# Goal of the exercise:
Find all lines below containing the string "names" and return them.

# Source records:
------------------------------------------------------------------------
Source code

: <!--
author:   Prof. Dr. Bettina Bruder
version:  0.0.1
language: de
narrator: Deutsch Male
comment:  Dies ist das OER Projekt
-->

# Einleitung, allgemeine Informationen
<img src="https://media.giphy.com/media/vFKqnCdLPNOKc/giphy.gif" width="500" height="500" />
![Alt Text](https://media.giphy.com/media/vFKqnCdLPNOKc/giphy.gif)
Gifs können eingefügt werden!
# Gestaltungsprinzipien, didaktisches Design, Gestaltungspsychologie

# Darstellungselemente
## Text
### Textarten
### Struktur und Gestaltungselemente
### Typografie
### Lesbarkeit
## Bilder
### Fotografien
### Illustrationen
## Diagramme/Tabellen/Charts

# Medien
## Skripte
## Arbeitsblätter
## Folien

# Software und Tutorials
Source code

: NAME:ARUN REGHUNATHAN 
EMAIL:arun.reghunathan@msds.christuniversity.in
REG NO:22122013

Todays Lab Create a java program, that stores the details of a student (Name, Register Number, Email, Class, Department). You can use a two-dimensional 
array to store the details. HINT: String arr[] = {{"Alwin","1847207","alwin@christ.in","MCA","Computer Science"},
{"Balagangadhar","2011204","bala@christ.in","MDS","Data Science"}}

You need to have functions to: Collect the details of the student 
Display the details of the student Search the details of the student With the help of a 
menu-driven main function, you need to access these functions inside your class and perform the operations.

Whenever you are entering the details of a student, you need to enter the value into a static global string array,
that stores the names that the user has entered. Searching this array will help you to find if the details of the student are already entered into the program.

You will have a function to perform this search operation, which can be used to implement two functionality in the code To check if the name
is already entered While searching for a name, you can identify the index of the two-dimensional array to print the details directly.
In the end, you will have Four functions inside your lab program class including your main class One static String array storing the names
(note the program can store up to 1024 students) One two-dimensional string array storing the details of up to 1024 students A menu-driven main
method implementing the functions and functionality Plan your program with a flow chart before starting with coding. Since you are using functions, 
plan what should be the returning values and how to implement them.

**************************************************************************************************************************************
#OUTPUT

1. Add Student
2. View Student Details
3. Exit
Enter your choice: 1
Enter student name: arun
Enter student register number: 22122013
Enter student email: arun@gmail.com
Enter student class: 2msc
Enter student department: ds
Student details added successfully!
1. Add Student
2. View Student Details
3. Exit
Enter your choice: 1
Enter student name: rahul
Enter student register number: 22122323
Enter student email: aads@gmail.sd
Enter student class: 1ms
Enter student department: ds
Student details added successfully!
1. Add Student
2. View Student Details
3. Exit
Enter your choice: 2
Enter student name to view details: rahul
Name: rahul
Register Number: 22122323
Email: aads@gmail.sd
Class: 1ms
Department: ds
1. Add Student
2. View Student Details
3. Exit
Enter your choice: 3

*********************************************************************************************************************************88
------------------------------------------------------------------------
# Answer to the exercise:
that stores the names that the user has entered. Searching this array will help you to find if the details of the student are already entered into the program.
In the end, you will have Four functions inside your lab program class including your main class One static String array storing the names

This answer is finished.